What I don’t get is why they chose to shoot the last Jesse Stone book, STONE COLD, as the first movie, and then do the first book NIGHT PASSAGE (which begins with Stone’s arrival as police chief) as the second movie. It was especially awkward since a key character in NIGHT PASSAGE is killed in both the book and movie version of STONE COLD and presumably remains alive through the next few TV movies (the next one up is DEATH IN PARADISE, the third Stone book), further confusing things.

There’s a new, fifth STONE novel coming this year from Parker and I’m eager to read it — for some time now, the Stone books have been far better than the Spensers. One of the key differences between the TV movie adaptations and the books is the creative decision to relegate Stone’s ex-wife to just a voice on the phone.
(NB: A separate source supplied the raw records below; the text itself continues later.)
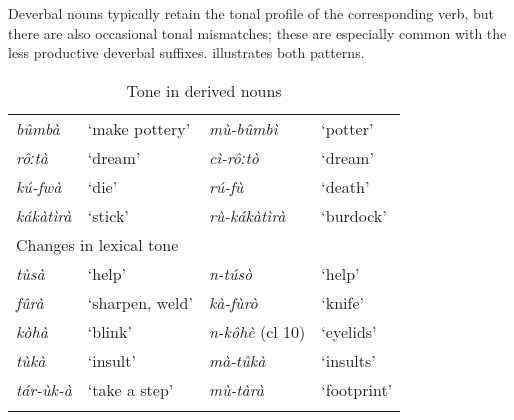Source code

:\begin{table}
\label{bkm:Ref463014744}\caption{\label{tab:4:6}Deverbal suffixes}
\end{table}

Deverbal nouns typically retain the tonal profile of the corresponding verb, but there are also occasional tonal mismatches; these are especially common with the less productive deverbal suffixes.  illustrates both patterns.

\begin{table}
\label{bkm:Ref74564279}\caption{\label{tab:4:7}Tone in derived nouns}
\begin{tabularx}{\textwidth}{XXXl}
\lsptoprule
\multicolumn{4}{l}{Maintenance of lexical tone}\\
\midrule
\textit{bûmbà} & ‘make pottery’ & \textit{mù-bûmbì} & ‘potter’\\
\textit{rôːtà} & ‘dream’ & \textit{cì-rôːtò} & ‘dream’\\
\textit{kú-fwà} & ‘die’ & \textit{rú-fù} & ‘death’\\
\textit{kákàtìrà} & ‘stick’ & \textit{rù-kákàtìrà} & ‘burdock’\\
\midrule
\multicolumn{4}{l}{Changes in lexical tone}\\
\midrule
\textit{tùsà} & ‘help’ & \textit{n-túsò} & ‘help’\\
\textit{fûrà} & ‘sharpen, weld’ & \textit{kà-fùrò} & ‘knife’\\
\textit{kòhà} & ‘blink’ & \textit{n-kôhè} (cl 10) & ‘eyelids’\\
\textit{tùkà} & ‘insult’ & \textit{mà-tûkà} & ‘insults’\\
\textit{tár-ùk-à} & ‘take a step’ & \textit{mù-tàrà} & ‘footprint’\\
\lspbottomrule
\end{tabularx}
\end{table}

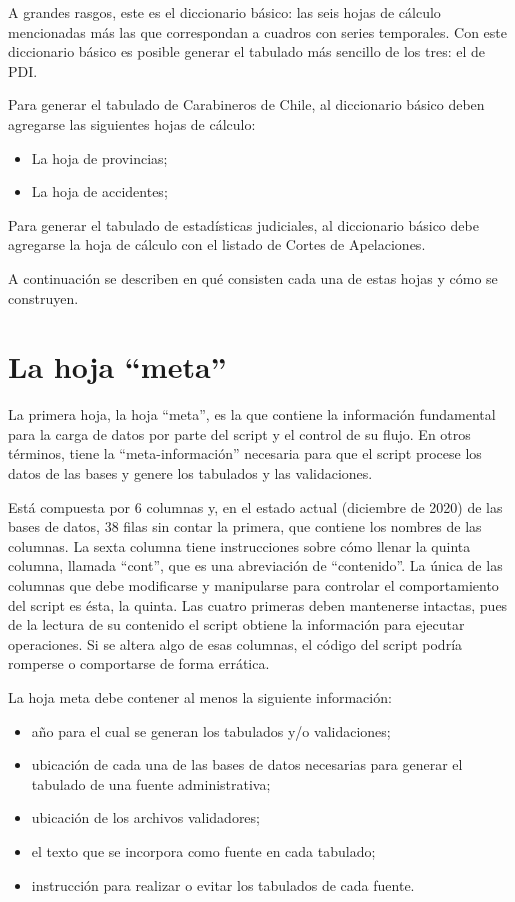 \documentclass[
  spanish,
]{book}
\begin{document}
A grandes rasgos, este es el diccionario básico: las seis hojas de cálculo mencionadas más las que correspondan a cuadros con series temporales. Con este diccionario básico es posible generar el tabulado más sencillo de los tres: el de PDI.

Para generar el tabulado de Carabineros de Chile, al diccionario básico deben agregarse las siguientes hojas de cálculo:

\begin{itemize}
\item
  La hoja de provincias;
\item
  La hoja de accidentes;
\end{itemize}

Para generar el tabulado de estadísticas judiciales, al diccionario básico debe agregarse la hoja de cálculo con el listado de Cortes de Apelaciones.

A continuación se describen en qué consisten cada una de estas hojas y cómo se construyen.

\hypertarget{la-hoja-meta}{%
\section{La hoja ``meta''}\label{la-hoja-meta}}

La primera hoja, la hoja ``meta'', es la que contiene la información fundamental para la carga de datos por parte del script y el control de su flujo. En otros términos, tiene la ``meta-información'' necesaria para que el script procese los datos de las bases y genere los tabulados y las validaciones.

Está compuesta por 6 columnas y, en el estado actual (diciembre de 2020) de las bases de datos, 38 filas sin contar la primera, que contiene los nombres de las columnas. La sexta columna tiene instrucciones sobre cómo llenar la quinta columna, llamada ``cont'', que es una abreviación de ``contenido''. La única de las columnas que debe modificarse y manipularse para controlar el comportamiento del script es ésta, la quinta. Las cuatro primeras deben mantenerse intactas, pues de la lectura de su contenido el script obtiene la información para ejecutar operaciones. Si se altera algo de esas columnas, el código del script podría romperse o comportarse de forma errática.

La hoja meta debe contener al menos la siguiente información:

\begin{itemize}
\item
  año para el cual se generan los tabulados y/o validaciones;
\item
  ubicación de cada una de las bases de datos necesarias para generar el tabulado de una fuente administrativa;
\item
  ubicación de los archivos validadores;
\item
  el texto que se incorpora como fuente en cada tabulado;
\item
  instrucción para realizar o evitar los tabulados de cada fuente.
\end{itemize}
\end{document}
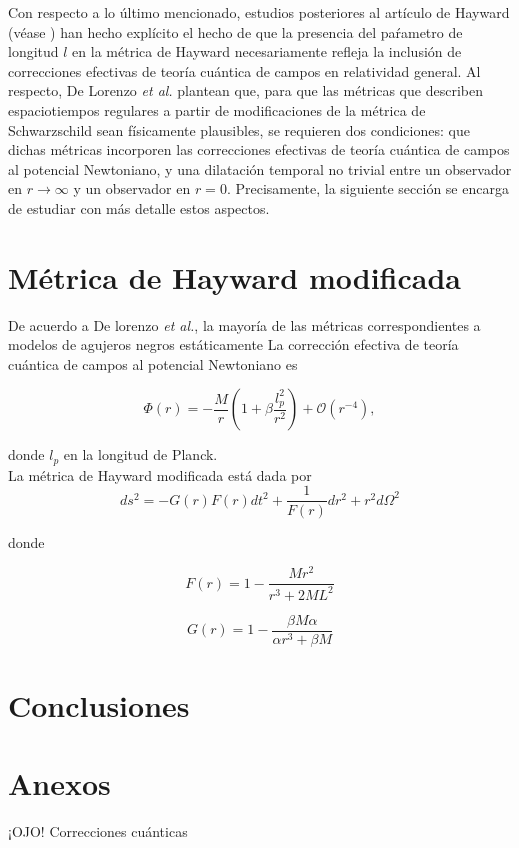 \documentclass{article}
\numberwithin{equation}{section}
\theoremstyle{definition}
\begin{document}
Con respecto a lo último mencionado, estudios posteriores al artículo de Hayward (véase \cite{lorenzo}) han hecho explícito el hecho de que la presencia del paŕametro de longitud $l$ en la métrica de Hayward necesariamente refleja la inclusión de correcciones efectivas de teoría cuántica de campos en relatividad general. Al respecto, De Lorenzo \emph{et al.} plantean que, para que las métricas que describen espaciotiempos regulares a partir de modificaciones de la métrica de Schwarzschild sean físicamente plausibles, se requieren dos condiciones: que dichas métricas incorporen las correcciones efectivas de teoría cuántica  de campos al potencial Newtoniano, y una dilatación temporal no trivial entre un observador en $r \to \infty$ y un observador en $r = 0$. Precisamente, la siguiente sección se encarga de estudiar con más detalle estos aspectos.

\section{Métrica de Hayward modificada}

De acuerdo a De lorenzo \emph{et al.}, la mayoría de las métricas correspondientes a modelos de agujeros negros estáticamente
La corrección efectiva de teoría cuántica de campos al potencial Newtoniano es

\begin{equation}
\label{newF}
\Phi (r) = -\frac{M}{r} \left( 1 + \beta \frac{l_{p}^2}{r^2} \right) + \mathcal{O}(r^{-4}),
\end{equation}

donde $l_{p}$ en la longitud de Planck.\\

La métrica de Hayward modificada está dada por 
\begin{equation}
\label{reg-schF}
ds^2 = -G(r)F(r) dt^2 + \frac{1}{F(r)} dr^2 + r^2d\Omega ^2
\end{equation}

donde

\begin{equation}
\label{mod-hay-f}
F(r) = 1 - \frac{Mr^2}{r^3 + 2ML^2}
\end{equation}

\begin{equation}
\label{mod-hay-g}
G(r) = 1 - \frac{\beta M \alpha}{\alpha r^3 + \beta M}
\end{equation}

\section{\label{conclusions} Conclusiones}

\section{\label{annex} Anexos}

¡OJO! Correcciones cuánticas\\





\end{document}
I think it was a brilliant idea and adds to Jesse’s isolation.

This weekend was also the premiere of the BBC series HUSTLE on AMC. I didn’t watch it, since I’ve got the series on DVD from England months ago. The show is fine, a nice diversion, but the cons get tiresome and the episodes begin to blur into sameness.   Still, it’s nice to see Robert Vaughn back on TV again.

Press Tour Madness

The winter press tour, when the nations TV critics descend on L.A. for press conferences and parties, has started and Matt Zoller-Seitz and Lisa De Moraes are writing about the madness. De Moraes writes:

Winter TV Press Tour 2006 had not begun auspiciously.

More
than 100 of the Reporters Who Cover Television, from around the country
and even Canada, descended on Loopyville West this week to spend two
weeks discussing Ideals and the Future of Television at the gorgeous
old Ritz-Carlton, Huntington Hotel.

It was a homecoming of
sorts for the group, which for a decade had held its semiannual confab
at the Huntington, chatting up suits and celebs in freezing ballrooms
by day, dining on the networks in the Horseshoe Garden at night —
followed, weather permitting, by a little late-night viewing from room
balconies of TV celebs swimming and engaging in other activities in the
pool.

But, as with so many other beautiful relationships —
Brad and Jen, Jessica and Nick, Renee and Kenny — this one began to
crumble and about three years ago reporters decided to take their
business to a hotel across the street from a Hooters in Hollywood.
Monday night, at the National Geographic Channel Check-In Party, they
celebrated their return to the site of so many happy, happy times.

The
next morning the tour officially got underway when Billy Ray Cyrus and
his 13-year-old daughter, Miley, got up onstage to hawk their new
Disney Channel series, "Hannah Montana." It’s about a girl who, unknown
to her fellow students, lives a double life as pop singer Hannah
Montana, entertaining legions of prepubescent fans with songs written
by her manager-dad.

It’s hard to focus on Ideals and the Future
of Television after you’ve just watched a clip of Billy Ray Cyrus —
who will now try to do for the Neo-Prince Valiant with Tips and Streaks
what he did in the ’90s for the mullet — singing:

I like to sing,

I like to dance,

But I can’t do it with poopy in my pants.

Billy Ray said he swore after doing Pax’s "Doc" he’d never do another
series but decided to audition for the "Montana" role after reading the
script because "it all begins with what’s on the page."

Uh-huh.

(Thanks to Alan Sepinwall for the heads-up)

TV Execs Actually Read Books

GalleyCat reports that there seems to be a flurry of books being adapted into TV series. In addition to the midseason shows LOVE MONKEY (based on the book by Kyle Smith) and EMILY’S REASONS WHY NOT (based on the book by Carrie Gerlach), there’s more on tap. DARKLY DREAMING DEXTER (based on the book by Jeff Linsay) is being developed by HBO and YOUNGER (based on the book by Pamela Satran) is being developed for Lifetime by my friend Debra Martin Chase, who sold the same network MISSING (based on the books by Meg Cabot) and produced the book-based features SISTERHOOD OF THE TRAVELING PANTS and PRINCESS DIARIES.